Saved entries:
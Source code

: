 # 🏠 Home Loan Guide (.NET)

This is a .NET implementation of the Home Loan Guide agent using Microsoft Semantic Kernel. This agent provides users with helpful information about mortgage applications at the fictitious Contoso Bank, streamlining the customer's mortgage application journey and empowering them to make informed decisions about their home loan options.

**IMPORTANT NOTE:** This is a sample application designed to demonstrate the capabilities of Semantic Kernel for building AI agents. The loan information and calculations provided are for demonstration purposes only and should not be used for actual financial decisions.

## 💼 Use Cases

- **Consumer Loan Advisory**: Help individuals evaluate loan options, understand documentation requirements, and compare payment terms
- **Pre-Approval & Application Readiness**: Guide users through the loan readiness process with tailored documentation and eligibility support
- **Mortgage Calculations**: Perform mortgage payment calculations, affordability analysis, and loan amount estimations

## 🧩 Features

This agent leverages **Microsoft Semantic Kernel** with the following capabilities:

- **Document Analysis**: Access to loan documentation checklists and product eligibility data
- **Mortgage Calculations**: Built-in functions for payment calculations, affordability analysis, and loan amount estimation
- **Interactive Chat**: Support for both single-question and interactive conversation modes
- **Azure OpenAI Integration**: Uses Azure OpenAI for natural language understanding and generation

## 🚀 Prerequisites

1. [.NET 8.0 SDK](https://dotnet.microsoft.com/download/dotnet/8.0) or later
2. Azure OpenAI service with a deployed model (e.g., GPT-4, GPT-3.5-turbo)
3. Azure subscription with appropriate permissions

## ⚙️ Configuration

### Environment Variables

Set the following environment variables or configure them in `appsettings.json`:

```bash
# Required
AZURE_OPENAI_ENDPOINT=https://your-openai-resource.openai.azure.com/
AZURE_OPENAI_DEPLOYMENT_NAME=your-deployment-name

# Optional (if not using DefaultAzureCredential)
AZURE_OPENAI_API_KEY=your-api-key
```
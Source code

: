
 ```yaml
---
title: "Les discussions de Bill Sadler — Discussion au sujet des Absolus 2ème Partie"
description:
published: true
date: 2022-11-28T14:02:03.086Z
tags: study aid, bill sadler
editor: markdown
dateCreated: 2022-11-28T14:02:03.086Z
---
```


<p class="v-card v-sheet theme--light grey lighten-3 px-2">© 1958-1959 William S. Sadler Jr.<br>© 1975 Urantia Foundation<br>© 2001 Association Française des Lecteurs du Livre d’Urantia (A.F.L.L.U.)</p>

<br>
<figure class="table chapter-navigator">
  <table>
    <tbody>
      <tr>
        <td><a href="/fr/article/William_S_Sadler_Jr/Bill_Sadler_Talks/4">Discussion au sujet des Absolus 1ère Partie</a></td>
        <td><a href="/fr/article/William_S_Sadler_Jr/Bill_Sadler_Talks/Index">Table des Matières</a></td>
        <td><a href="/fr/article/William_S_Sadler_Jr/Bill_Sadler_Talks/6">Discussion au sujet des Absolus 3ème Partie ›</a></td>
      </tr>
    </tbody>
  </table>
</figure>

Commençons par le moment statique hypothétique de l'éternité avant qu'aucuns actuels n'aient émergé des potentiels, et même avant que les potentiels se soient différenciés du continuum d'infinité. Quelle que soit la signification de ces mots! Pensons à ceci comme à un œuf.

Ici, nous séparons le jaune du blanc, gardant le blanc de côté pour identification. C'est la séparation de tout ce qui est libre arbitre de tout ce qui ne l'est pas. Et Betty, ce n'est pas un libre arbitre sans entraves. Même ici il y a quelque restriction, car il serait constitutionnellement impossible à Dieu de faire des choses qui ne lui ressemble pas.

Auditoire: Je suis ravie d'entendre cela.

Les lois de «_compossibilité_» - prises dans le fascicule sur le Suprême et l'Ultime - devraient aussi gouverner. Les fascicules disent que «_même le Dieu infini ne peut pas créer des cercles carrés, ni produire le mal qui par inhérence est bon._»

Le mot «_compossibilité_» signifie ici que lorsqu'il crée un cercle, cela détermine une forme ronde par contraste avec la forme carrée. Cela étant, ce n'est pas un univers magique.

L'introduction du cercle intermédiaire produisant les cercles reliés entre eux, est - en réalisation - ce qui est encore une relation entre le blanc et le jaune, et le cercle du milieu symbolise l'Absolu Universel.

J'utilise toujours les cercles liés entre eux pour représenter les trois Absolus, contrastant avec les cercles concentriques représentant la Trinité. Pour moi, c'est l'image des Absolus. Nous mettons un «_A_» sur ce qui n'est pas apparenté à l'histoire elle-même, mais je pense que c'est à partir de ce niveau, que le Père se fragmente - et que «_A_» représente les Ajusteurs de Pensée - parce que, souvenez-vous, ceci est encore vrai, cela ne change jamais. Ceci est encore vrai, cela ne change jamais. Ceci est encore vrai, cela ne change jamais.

ASSIGNED TASK
Where does the word "amount" appear in the records above? Return every line that holds it.

SOLUTION TO THE PROBLEM
- **Mortgage Calculations**: Perform mortgage payment calculations, affordability analysis, and loan amount estimations
- **Mortgage Calculations**: Built-in functions for payment calculations, affordability analysis, and loan amount estimation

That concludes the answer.